> _Description of the task_
Please repeat every record below exactly as written, but leave out the pictures.

> _Dataset content_
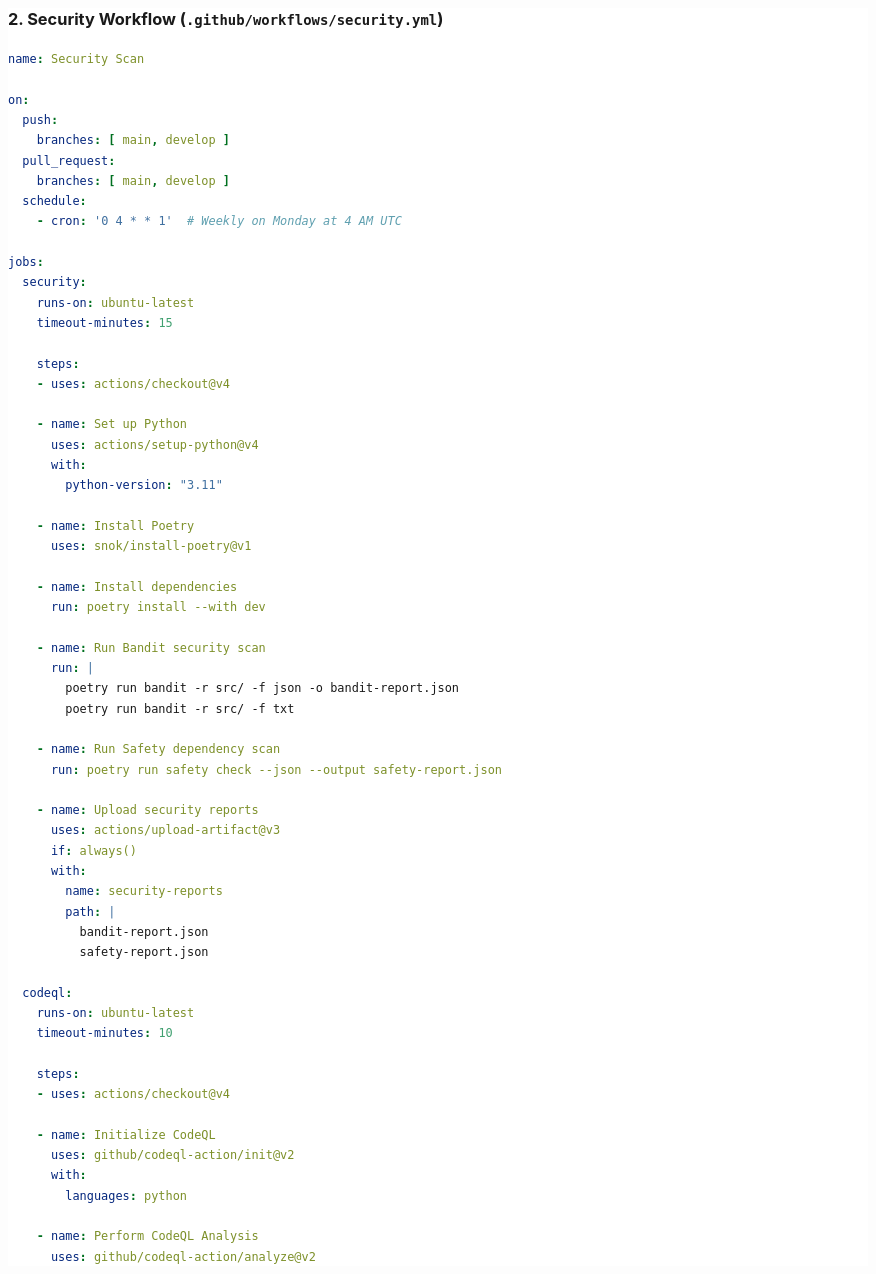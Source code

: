 ### 2. Security Workflow (`.github/workflows/security.yml`)

```yaml
name: Security Scan

on:
  push:
    branches: [ main, develop ]
  pull_request:
    branches: [ main, develop ]
  schedule:
    - cron: '0 4 * * 1'  # Weekly on Monday at 4 AM UTC

jobs:
  security:
    runs-on: ubuntu-latest
    timeout-minutes: 15

    steps:
    - uses: actions/checkout@v4

    - name: Set up Python
      uses: actions/setup-python@v4
      with:
        python-version: "3.11"

    - name: Install Poetry
      uses: snok/install-poetry@v1

    - name: Install dependencies
      run: poetry install --with dev

    - name: Run Bandit security scan
      run: |
        poetry run bandit -r src/ -f json -o bandit-report.json
        poetry run bandit -r src/ -f txt

    - name: Run Safety dependency scan
      run: poetry run safety check --json --output safety-report.json

    - name: Upload security reports
      uses: actions/upload-artifact@v3
      if: always()
      with:
        name: security-reports
        path: |
          bandit-report.json
          safety-report.json

  codeql:
    runs-on: ubuntu-latest
    timeout-minutes: 10

    steps:
    - uses: actions/checkout@v4

    - name: Initialize CodeQL
      uses: github/codeql-action/init@v2
      with:
        languages: python

    - name: Perform CodeQL Analysis
      uses: github/codeql-action/analyze@v2
```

> _Written solution_
Source code

: ### 2. Security Workflow (`.github/workflows/security.yml`)

```yaml
name: Security Scan

on:
  push:
    branches: [ main, develop ]
  pull_request:
    branches: [ main, develop ]
  schedule:
    - cron: '0 4 * * 1'  # Weekly on Monday at 4 AM UTC

jobs:
  security:
    runs-on: ubuntu-latest
    timeout-minutes: 15

    steps:
    - uses: actions/checkout@v4

    - name: Set up Python
      uses: actions/setup-python@v4
      with:
        python-version: "3.11"

    - name: Install Poetry
      uses: snok/install-poetry@v1

    - name: Install dependencies
      run: poetry install --with dev

    - name: Run Bandit security scan
      run: |
        poetry run bandit -r src/ -f json -o bandit-report.json
        poetry run bandit -r src/ -f txt

    - name: Run Safety dependency scan
      run: poetry run safety check --json --output safety-report.json

    - name: Upload security reports
      uses: actions/upload-artifact@v3
      if: always()
      with:
        name: security-reports
        path: |
          bandit-report.json
          safety-report.json

  codeql:
    runs-on: ubuntu-latest
    timeout-minutes: 10

    steps:
    - uses: actions/checkout@v4

    - name: Initialize CodeQL
      uses: github/codeql-action/init@v2
      with:
        languages: python

    - name: Perform CodeQL Analysis
      uses: github/codeql-action/analyze@v2
```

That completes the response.